Empire Petroleum Corporation reported its financial results for the second quarter of 2025, revealing a total revenue of $8.754 million, a decrease of 31.8% from $12.798 million in the same quarter of 2024. The decline in revenue was primarily attributed to lower oil sales, which fell to $8.005 million from $12.287 million year-over-year, reflecting a 35% decrease. For the first half of 2025, total revenue was $17.756 million, down from $22.185 million in the prior year. The company recorded a net loss of $5.056 million for the quarter, compared to a loss of $4.390 million in the same period last year, marking a 15% increase in losses.

Empire's operational metrics showed a decline in production volumes, with oil production decreasing to 135,854 barrels in the second quarter of 2025 from 160,283 barrels in the same quarter of 2024. The average realized price for oil also fell to $58.92 per barrel from $76.66 per barrel, contributing to the revenue drop.

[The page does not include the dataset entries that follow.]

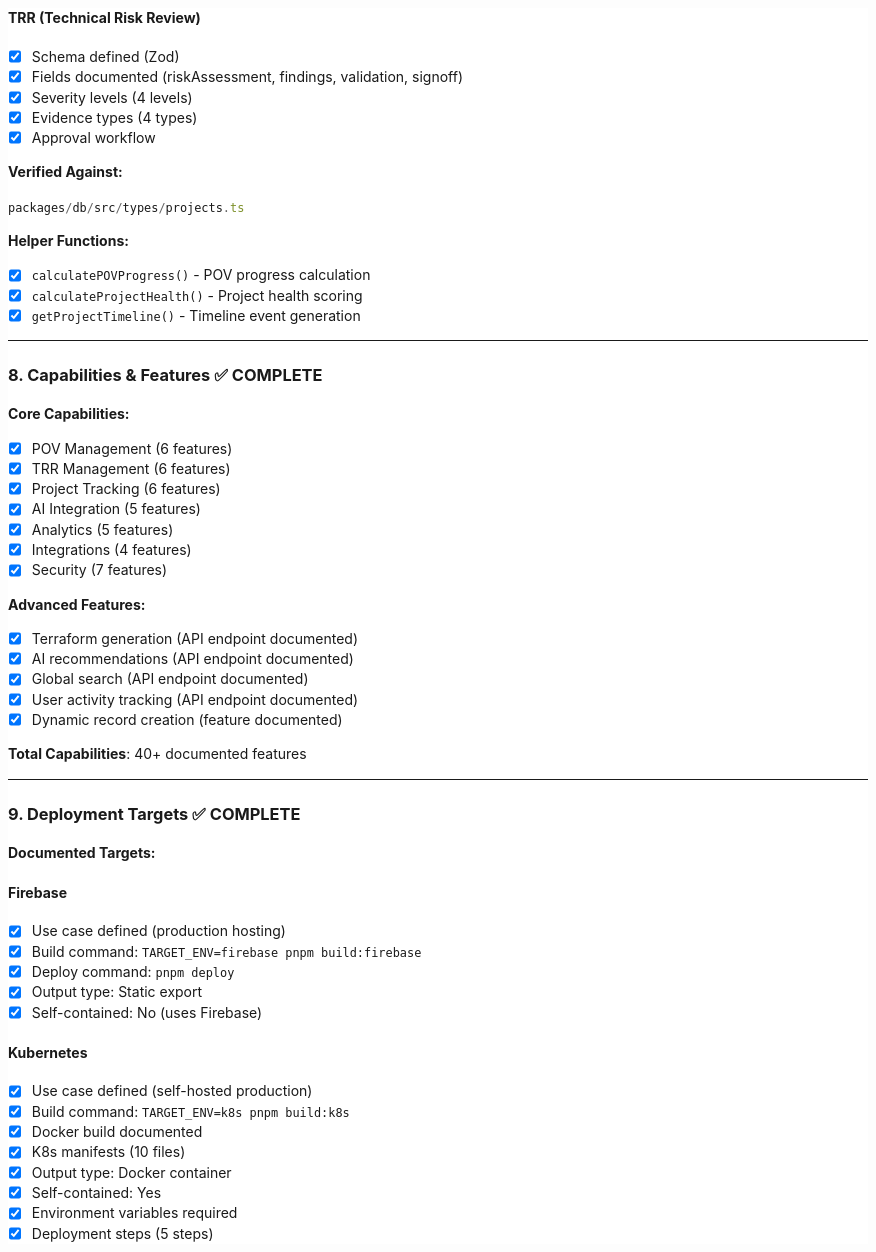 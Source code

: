#### TRR (Technical Risk Review)
- [x] Schema defined (Zod)
- [x] Fields documented (riskAssessment, findings, validation, signoff)
- [x] Severity levels (4 levels)
- [x] Evidence types (4 types)
- [x] Approval workflow

**Verified Against:**
```typescript
packages/db/src/types/projects.ts
```

**Helper Functions:**
- [x] `calculatePOVProgress()` - POV progress calculation
- [x] `calculateProjectHealth()` - Project health scoring
- [x] `getProjectTimeline()` - Timeline event generation

---

### 8. Capabilities & Features ✅ COMPLETE

**Core Capabilities:**
- [x] POV Management (6 features)
- [x] TRR Management (6 features)
- [x] Project Tracking (6 features)
- [x] AI Integration (5 features)
- [x] Analytics (5 features)
- [x] Integrations (4 features)
- [x] Security (7 features)

**Advanced Features:**
- [x] Terraform generation (API endpoint documented)
- [x] AI recommendations (API endpoint documented)
- [x] Global search (API endpoint documented)
- [x] User activity tracking (API endpoint documented)
- [x] Dynamic record creation (feature documented)

**Total Capabilities**: 40+ documented features

---

### 9. Deployment Targets ✅ COMPLETE

**Documented Targets:**

#### Firebase
- [x] Use case defined (production hosting)
- [x] Build command: `TARGET_ENV=firebase pnpm build:firebase`
- [x] Deploy command: `pnpm deploy`
- [x] Output type: Static export
- [x] Self-contained: No (uses Firebase)

#### Kubernetes
- [x] Use case defined (self-hosted production)
- [x] Build command: `TARGET_ENV=k8s pnpm build:k8s`
- [x] Docker build documented
- [x] K8s manifests (10 files)
- [x] Output type: Docker container
- [x] Self-contained: Yes
- [x] Environment variables required
- [x] Deployment steps (5 steps)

The company’s lease operating expenses decreased by 15% to $6.387 million, reflecting lower workover costs, while general and administrative expenses rose by 23% to $2.906 million, driven by increased salaries and benefits associated with a growing employee headcount.

In terms of financial position, Empire reported total assets of $124.659 million as of June 30, 2025, a slight increase from $123.868 million at the end of 2024. However, total liabilities rose significantly to $70.154 million from $61.103 million, primarily due to increased current liabilities and long-term debt. The company’s working capital deficit widened to approximately $11.6 million, up from $8.9 million at the end of 2024, largely due to operational challenges and capital expenditures related to its Starbuck Drilling Program in North Dakota.

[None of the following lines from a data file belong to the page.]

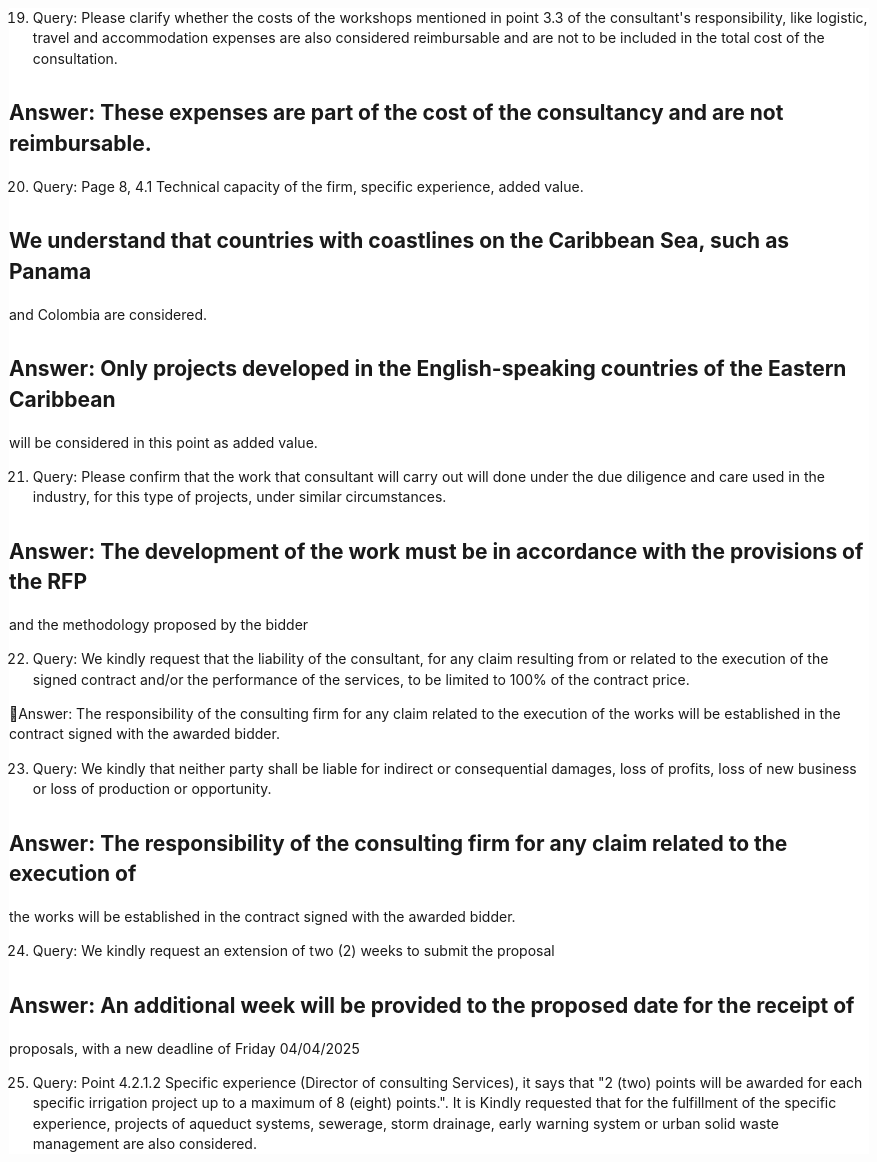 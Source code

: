 19) Query: Please clarify whether the costs of the workshops mentioned in point 3.3 of 
the consultant's responsibility, like logistic, travel and accommodation expenses are 
also  considered  reimbursable  and  are  not  to  be  included  in  the  total  cost  of  the 
consultation. 

## Answer: These expenses are part of the cost of the consultancy and are not reimbursable. 

20) Query: Page 8, 4.1 Technical capacity of the firm, specific experience, added value. 
## We understand that countries with coastlines on the Caribbean Sea, such as Panama 
and Colombia are considered. 

## Answer: Only projects developed in the English-speaking countries of the Eastern Caribbean 
will be considered in this point as added value. 

21) Query: Please confirm that the work that consultant will carry out will done under 
the  due  diligence  and  care  used  in  the  industry,  for  this  type  of  projects,  under 
similar circumstances. 

## Answer: The development of the work must be in accordance with the provisions of the RFP 
and the methodology proposed by the bidder 

22) Query: We kindly request that the liability of the consultant, for any claim resulting 
from or related to the execution of the signed contract and/or the performance of 
the services, to be limited to 100% of the contract price. 

 
 
 
 
  
  
  
  
  
Answer: The responsibility of the consulting firm for any claim related to the execution of 
the works will be established in the contract signed with the awarded bidder. 

23) Query:  We  kindly  that  neither  party  shall  be  liable  for  indirect  or  consequential 
damages, loss of profits, loss of new business or loss of production or opportunity. 
## Answer: The responsibility of the consulting firm for any claim related to the execution of 
the works will be established in the contract signed with the awarded bidder. 

24) Query: We kindly request an extension of two (2) weeks to submit the proposal 
## Answer:  An  additional  week  will  be  provided  to  the  proposed  date  for  the  receipt  of 
proposals, with a new deadline of Friday 04/04/2025 

25) Query: Point 4.2.1.2 Specific experience (Director of consulting Services), it says that 
"2 (two) points will be awarded for each specific irrigation project up to a maximum 
of  8  (eight)  points.".  It  is  Kindly  requested  that  for  the  fulfillment  of  the  specific 
experience, projects of aqueduct systems, sewerage, storm drainage, early warning 
system or urban solid waste management are also considered.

Strategically, Empire has been active in its acquisition efforts, having acquired a 60% interest in certain New Mexico properties from Energy Evolution in April 2024. The company is also preparing for a subscription rights offering expected to raise approximately $5 million in August 2025, which will be partially used to settle outstanding debts. Despite these efforts, management expressed concerns about the company's ability to continue as a going concern due to negative working capital and insufficient expected operating cash flows over the next 12 months.

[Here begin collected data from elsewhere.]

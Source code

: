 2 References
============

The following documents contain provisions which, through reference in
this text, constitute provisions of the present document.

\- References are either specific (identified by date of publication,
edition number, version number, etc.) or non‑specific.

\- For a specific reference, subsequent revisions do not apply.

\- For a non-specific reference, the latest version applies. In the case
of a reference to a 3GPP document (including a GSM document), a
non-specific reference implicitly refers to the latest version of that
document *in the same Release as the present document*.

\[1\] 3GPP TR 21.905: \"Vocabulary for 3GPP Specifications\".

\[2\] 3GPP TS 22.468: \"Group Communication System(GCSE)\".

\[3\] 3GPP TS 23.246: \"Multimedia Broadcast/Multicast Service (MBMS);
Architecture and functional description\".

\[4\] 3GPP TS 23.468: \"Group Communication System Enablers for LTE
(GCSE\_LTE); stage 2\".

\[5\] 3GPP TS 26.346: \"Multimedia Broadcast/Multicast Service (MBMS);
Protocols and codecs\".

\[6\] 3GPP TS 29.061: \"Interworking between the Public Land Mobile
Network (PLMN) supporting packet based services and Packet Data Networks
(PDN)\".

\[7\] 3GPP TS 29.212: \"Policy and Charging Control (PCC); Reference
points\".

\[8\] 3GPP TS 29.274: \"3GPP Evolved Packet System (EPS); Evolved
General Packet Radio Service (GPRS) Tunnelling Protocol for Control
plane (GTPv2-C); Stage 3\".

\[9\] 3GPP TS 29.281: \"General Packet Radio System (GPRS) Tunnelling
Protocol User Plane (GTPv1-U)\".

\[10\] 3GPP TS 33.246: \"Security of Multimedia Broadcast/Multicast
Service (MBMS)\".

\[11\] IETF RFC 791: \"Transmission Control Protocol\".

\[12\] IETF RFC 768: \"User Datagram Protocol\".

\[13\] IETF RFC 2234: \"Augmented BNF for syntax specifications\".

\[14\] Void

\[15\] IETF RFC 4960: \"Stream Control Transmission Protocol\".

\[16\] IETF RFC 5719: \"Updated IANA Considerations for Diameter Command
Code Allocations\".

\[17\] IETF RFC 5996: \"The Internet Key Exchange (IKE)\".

Looking ahead, Empire plans to continue its focus on optimizing production and managing costs while seeking additional funding sources to support its operations. The company remains committed to its drilling activities and potential acquisitions to enhance its operational footprint in the oil and gas sector. However, management acknowledges the challenges posed by market conditions and operational setbacks, which may impact future performance.